Requirement: Whenever a line in the records below holds the string "subsection", copy it out.

Dataset records:
::::::::::
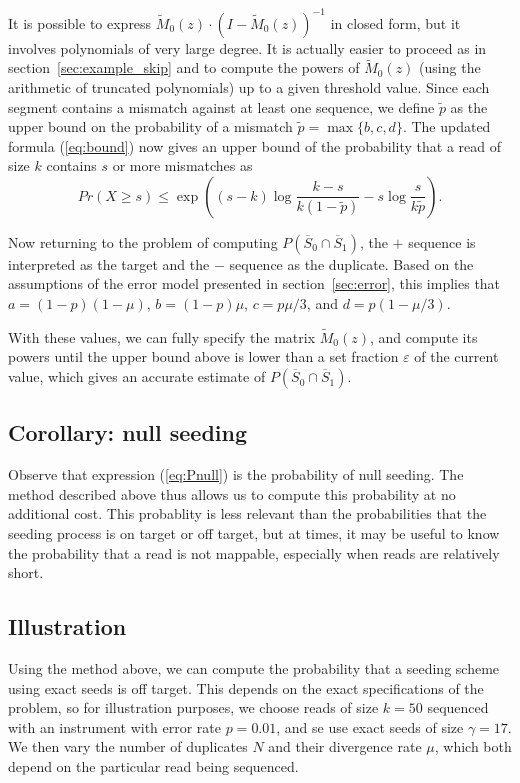 \documentclass{article}
\begin{document}
It is possible to express $\tilde{M}_0(z)\cdot(I-\tilde{M}_0(z))^{-1}$ in
closed form, but it involves polynomials of very large degree. It is
actually easier to proceed as in section~\ref{sec:example_skip} and to
compute the powers of $\tilde{M}_0(z)$ (using the arithmetic of truncated
polynomials) up to a given threshold value. Since each segment contains a
mismatch against at least one sequence, we define $\tilde{p}$ as the upper
bound on the probability of a mismatch $\tilde{p} = \max\{b,c,d\}$. The
updated formula (\ref{eq:bound}) now gives an upper bound of the
probability that a read of size $k$ contains $s$ or more mismatches as
\begin{equation*}
Pr(X \geq s) \leq \exp \left( (s-k)\log \frac{k-s}{k(1-\tilde{p})} -s\log
\frac{s}{k\tilde{p}} \right).
\end{equation*}

Now returning to the problem of computing $P(\overline{S}_0 \cap
\overline{S}_1)$, the $+$ sequence is interpreted as the target and the
$-$ sequence as the duplicate. Based on the assumptions of the error model
presented in section~\ref{sec:error}, this implies that $a =
(1-p)(1-\mu)$, $b = (1-p)\mu$, $c = p\mu/3$, and $d = p(1-\mu/3)$.

With these values, we can fully specify the matrix $\tilde{M}_0(z)$, and
compute its powers until the upper bound above is lower than a set
fraction $\varepsilon$ of the current value, which gives an accurate
estimate of $P(\overline{S}_0 \cap \overline{S}_1)$.


\subsection{Corollary: null seeding}

Observe that expression (\ref{eq:Pnull}) is the probability of null
seeding. The method described above thus allows us to compute this
probability at no additional cost. This probablity is less relevant than
the probabilities that the seeding process is on target or off target, but
at times, it may be useful to know the probability that a read is
not mappable, especially when reads are relatively short.


\subsection{Illustration}
\label{sec:illdual}

Using the method above, we can compute the probability that a seeding
scheme using exact seeds is off target. This depends on the exact
specifications of the problem, so for illustration purposes, we choose
reads of size $k=50$ sequenced with an instrument with error rate
$p=0.01$, and se use exact seeds of size $\gamma=17$. We then vary the
number of duplicates $N$ and their divergence rate $\mu$, which both
depend on the particular read being sequenced.
\end{document}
::::::::::
Task response:
\subsection{Corollary: null seeding}
\subsection{Illustration}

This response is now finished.